西海岸の一部のヒッピーのものだったヨガが、ビクラムヨガ(ホットヨガブームの火付け役ビクラム・チョーキー先生がアメリカ初のビクラムヨガスタジオを開いたのは1972年)、アシュタンガヨガ(創始者パタビジョイス先生がアメリカではじめて指導をしたのが1975年)を代表とする、運動量が多く汗をたくさんかけるタイプのヨガの登場により、フィットネスブームと相まって多くのひとに広まっていく流れの最中で、ポール先生もまた、ビクラムヨガやアシュタンガヨガなど様々なヨガを熱心に練習し、指導もしていたとのこと。
ポール先生は、タオイストヨガのスタイルに加え、ポーリー先生の身体の柔軟性と、いくつもの大きな大会で優勝しているほどの武闘家なのにそれを誇示するような態度が全くないところに惹かれ、教えを請うたそうです。
タオイストヨガは、ひとつのポーズを長い時間かけてとるプラクティスだけを指すのではありません。動物のまねをして活発に動く陽のプラクティスと合わせて、陰と陽でひとつです。
陰陽は、すべてのものごとには相対する側面があり、これらは補完しあっているという考え方です。陰は固定、静、奥。陽は変化、動、表面といった性質が挙げられます。また、冷/暖、上/下、鎮静/興奮も、陰陽の関係にあります。身体でいうと、腱、靭帯、筋膜などのより硬く乾いた組織は陰、これ対し筋肉や血などのより柔らかく可動性のあるものを陽の組織とします。
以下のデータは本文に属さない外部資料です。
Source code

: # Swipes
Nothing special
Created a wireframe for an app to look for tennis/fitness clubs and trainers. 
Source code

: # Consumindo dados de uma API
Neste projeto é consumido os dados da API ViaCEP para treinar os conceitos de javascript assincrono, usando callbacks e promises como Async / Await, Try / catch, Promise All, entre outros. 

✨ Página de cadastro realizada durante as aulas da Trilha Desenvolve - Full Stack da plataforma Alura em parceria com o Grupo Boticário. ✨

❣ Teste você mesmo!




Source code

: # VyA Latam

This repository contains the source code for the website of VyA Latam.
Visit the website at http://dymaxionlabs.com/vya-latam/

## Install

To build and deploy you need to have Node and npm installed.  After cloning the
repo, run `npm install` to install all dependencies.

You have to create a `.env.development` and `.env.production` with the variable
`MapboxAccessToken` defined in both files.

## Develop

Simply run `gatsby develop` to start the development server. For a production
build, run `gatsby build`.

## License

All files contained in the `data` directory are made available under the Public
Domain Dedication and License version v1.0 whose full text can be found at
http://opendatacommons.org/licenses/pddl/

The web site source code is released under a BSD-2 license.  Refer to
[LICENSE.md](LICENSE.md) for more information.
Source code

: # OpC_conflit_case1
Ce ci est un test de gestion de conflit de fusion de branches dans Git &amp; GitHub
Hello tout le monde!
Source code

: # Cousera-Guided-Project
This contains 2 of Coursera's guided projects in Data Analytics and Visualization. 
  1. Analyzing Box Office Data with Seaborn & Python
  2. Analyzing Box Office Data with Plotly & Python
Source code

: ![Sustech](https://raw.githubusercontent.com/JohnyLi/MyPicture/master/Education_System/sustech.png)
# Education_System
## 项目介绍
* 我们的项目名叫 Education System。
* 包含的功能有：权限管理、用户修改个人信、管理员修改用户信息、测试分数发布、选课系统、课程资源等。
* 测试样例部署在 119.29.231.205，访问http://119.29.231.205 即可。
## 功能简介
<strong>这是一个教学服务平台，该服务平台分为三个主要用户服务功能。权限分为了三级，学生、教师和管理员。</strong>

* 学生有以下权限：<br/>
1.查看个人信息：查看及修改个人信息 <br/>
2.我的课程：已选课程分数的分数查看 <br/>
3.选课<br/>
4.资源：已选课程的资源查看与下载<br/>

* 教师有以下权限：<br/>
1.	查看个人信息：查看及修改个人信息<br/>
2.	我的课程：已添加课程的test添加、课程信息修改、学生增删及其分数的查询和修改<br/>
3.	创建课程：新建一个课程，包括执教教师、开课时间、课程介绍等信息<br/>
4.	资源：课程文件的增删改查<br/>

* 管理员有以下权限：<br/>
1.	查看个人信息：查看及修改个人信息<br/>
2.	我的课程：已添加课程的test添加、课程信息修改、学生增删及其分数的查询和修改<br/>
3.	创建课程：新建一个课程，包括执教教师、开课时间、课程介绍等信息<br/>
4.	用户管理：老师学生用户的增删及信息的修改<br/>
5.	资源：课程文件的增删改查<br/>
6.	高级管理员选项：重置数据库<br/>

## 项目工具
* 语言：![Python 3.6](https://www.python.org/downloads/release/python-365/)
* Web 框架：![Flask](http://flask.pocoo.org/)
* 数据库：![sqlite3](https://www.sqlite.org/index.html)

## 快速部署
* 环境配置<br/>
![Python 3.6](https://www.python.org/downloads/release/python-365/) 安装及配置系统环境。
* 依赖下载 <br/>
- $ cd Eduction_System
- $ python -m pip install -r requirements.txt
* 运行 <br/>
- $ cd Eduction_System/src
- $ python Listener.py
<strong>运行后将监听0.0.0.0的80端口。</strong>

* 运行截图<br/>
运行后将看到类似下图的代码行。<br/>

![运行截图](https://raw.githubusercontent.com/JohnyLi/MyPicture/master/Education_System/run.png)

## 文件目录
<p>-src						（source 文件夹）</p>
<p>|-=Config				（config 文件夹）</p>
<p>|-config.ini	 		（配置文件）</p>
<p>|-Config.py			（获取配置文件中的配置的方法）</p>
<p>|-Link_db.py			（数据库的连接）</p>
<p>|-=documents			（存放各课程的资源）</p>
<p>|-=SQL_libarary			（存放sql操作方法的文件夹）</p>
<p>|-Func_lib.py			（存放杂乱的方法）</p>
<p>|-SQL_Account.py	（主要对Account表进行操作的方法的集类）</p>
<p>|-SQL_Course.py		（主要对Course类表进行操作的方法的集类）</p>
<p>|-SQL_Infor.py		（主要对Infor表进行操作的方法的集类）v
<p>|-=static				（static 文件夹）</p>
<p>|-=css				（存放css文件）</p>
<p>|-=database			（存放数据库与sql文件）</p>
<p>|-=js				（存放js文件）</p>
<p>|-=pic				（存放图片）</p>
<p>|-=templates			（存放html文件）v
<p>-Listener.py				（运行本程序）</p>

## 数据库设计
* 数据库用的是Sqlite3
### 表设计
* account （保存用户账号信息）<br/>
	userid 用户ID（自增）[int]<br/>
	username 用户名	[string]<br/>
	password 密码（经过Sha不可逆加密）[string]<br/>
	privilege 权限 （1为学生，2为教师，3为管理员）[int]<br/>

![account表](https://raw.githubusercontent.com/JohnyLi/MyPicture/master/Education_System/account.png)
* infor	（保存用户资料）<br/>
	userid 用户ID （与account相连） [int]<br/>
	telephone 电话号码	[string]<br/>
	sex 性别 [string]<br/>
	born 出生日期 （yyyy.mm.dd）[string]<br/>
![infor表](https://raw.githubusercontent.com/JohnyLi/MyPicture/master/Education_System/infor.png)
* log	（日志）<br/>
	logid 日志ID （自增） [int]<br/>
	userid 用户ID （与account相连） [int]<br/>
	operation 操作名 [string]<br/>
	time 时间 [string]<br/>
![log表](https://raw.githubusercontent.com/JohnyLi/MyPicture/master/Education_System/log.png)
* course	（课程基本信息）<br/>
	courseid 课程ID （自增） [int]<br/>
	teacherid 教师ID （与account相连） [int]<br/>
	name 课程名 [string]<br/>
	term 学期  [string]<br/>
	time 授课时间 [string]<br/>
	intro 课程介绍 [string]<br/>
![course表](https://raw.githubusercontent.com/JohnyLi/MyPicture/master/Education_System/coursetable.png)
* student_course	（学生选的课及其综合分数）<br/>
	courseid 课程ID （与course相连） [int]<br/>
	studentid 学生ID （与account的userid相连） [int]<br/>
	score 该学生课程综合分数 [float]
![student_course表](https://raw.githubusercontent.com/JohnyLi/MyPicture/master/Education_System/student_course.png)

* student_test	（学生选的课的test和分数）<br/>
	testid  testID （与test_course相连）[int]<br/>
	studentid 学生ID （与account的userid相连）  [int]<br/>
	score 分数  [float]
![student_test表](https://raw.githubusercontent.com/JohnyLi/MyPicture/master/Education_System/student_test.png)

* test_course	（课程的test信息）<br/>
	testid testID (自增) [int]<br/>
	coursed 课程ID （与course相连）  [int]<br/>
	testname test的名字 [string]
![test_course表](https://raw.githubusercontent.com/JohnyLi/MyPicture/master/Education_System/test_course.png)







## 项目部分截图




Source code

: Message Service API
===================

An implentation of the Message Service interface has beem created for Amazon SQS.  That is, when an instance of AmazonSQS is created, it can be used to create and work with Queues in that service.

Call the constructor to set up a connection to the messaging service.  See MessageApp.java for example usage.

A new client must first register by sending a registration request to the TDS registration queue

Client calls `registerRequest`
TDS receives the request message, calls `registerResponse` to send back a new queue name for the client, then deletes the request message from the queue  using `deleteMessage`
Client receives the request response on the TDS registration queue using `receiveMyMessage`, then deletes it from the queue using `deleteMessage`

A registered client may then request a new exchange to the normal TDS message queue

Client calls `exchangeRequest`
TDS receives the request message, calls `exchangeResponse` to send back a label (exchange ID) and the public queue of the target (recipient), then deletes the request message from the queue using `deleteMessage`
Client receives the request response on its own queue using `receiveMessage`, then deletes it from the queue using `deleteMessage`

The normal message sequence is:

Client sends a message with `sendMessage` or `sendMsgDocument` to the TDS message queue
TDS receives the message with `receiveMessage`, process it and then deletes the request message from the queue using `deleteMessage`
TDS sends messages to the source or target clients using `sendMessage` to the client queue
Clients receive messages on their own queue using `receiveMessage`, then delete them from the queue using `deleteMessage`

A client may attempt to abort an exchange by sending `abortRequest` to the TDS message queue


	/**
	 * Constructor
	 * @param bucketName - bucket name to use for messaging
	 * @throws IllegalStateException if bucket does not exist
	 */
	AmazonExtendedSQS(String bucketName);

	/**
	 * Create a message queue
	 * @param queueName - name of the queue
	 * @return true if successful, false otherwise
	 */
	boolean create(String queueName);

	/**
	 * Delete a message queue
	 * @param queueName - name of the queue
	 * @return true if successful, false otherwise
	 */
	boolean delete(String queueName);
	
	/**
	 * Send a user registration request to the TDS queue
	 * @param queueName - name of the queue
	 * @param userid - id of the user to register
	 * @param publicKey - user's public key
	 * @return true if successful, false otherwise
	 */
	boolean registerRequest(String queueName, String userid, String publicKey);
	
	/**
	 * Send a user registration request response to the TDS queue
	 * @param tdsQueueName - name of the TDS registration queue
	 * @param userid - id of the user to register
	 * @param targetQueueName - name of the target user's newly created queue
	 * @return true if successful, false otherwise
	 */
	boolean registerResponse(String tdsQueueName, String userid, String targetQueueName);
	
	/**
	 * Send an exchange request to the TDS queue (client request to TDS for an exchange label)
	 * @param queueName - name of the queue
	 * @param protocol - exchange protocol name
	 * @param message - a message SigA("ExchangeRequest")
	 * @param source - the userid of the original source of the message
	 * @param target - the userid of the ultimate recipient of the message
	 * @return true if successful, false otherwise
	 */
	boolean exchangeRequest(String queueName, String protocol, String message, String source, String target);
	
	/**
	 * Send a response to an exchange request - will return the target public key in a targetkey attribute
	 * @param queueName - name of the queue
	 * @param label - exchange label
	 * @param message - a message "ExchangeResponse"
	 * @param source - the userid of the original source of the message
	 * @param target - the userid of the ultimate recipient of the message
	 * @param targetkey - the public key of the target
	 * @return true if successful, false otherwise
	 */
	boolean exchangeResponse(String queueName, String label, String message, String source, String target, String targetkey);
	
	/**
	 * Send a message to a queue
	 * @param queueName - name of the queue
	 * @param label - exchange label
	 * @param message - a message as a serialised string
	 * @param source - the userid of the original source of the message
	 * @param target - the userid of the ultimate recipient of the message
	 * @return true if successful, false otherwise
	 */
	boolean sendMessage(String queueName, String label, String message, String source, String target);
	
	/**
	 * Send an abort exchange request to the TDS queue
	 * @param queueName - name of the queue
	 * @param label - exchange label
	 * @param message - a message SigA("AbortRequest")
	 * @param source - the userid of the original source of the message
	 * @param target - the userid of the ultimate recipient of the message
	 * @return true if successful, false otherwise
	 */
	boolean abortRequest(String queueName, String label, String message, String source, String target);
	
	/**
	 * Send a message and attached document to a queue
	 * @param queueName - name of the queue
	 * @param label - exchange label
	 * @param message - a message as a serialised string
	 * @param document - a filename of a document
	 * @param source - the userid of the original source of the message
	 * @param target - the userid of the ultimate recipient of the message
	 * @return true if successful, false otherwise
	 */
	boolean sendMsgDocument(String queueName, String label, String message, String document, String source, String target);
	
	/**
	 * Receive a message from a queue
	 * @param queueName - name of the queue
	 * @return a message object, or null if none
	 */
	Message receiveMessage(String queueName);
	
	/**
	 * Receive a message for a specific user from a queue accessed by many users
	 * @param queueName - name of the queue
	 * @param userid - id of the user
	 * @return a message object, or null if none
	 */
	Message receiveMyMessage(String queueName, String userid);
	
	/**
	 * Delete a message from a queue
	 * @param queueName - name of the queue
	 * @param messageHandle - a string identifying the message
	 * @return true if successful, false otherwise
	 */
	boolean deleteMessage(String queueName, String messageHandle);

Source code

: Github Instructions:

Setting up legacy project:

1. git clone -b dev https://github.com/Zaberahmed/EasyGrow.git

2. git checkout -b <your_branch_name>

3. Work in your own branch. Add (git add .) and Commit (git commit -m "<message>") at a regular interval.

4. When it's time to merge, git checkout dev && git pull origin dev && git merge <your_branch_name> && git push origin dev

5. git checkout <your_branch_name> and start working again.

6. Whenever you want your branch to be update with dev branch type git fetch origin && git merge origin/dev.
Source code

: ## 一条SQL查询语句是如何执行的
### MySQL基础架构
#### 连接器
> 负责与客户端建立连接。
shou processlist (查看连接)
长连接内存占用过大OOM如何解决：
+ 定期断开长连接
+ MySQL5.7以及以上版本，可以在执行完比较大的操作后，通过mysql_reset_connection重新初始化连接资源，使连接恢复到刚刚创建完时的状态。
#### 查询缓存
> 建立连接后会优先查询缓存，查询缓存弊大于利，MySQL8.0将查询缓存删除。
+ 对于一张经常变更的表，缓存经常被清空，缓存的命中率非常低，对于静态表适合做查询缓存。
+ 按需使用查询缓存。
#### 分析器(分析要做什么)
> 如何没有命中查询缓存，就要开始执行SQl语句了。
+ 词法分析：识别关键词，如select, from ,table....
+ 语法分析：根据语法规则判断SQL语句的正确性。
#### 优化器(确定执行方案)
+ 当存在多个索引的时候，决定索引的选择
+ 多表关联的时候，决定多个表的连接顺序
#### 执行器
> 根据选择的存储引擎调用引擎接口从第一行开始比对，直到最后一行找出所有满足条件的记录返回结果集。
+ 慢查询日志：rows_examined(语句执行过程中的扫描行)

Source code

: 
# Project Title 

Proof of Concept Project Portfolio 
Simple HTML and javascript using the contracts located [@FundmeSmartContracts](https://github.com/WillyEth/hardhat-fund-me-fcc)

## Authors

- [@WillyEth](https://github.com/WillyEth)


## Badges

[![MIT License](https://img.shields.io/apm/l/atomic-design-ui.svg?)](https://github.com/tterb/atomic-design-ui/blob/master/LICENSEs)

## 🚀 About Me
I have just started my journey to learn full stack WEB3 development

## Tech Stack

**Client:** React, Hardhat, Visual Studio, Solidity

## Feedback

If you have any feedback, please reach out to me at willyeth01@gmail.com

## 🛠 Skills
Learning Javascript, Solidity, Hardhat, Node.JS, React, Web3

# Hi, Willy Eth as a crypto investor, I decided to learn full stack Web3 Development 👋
陰ヨガでは、長い時間かけて筋肉をリラックスさせた状態でポーズにとどまることで、陰の組織に働きかけることができます。

Paul先生の陰ヨガトレーニングにて
さて、ポーリー先生からタオイストヨガを学んだポール先生は、陽のヨガを補完するヨガとして、ひとつのポーズを長い時間かけてとるスタイルのクラスを指導することになりました。
最初の10年は、ポーリー先生への敬意をこめて、「タオイストヨガ」というタイトルでクラスを行なっていたそうです。
それを「陰ヨガ」と名付けたのは、サラ・パワーズ先生です。
おふたりは1990年代初頭に同じスタジオで働いていた同僚で、サラ先生は当時ポール先生のクラスを受ける機会がありタオイストヨガに興味をもっていたことから2000年に開催されたワークショップに参加、そこでおふたりは久しぶりの再会を果たしました。
以降、サラ先生はそれまでヴィンヤサがメインだった自身のクラスに「陰ヨガ」を取り入れるようになり、「流れるように動くスタンディングポーズは陽のプラクティス、長い時間をかけて大地に体を委ねてとるポーズは陰のプラクティス」と説明しました。
さらに、「陰ヨガ」をもっと学びたいならポール・グリリー先生のところで学べますよと紹介したため、ポール先生には「陰ヨガ」についての問い合わせが届くようになったそうです。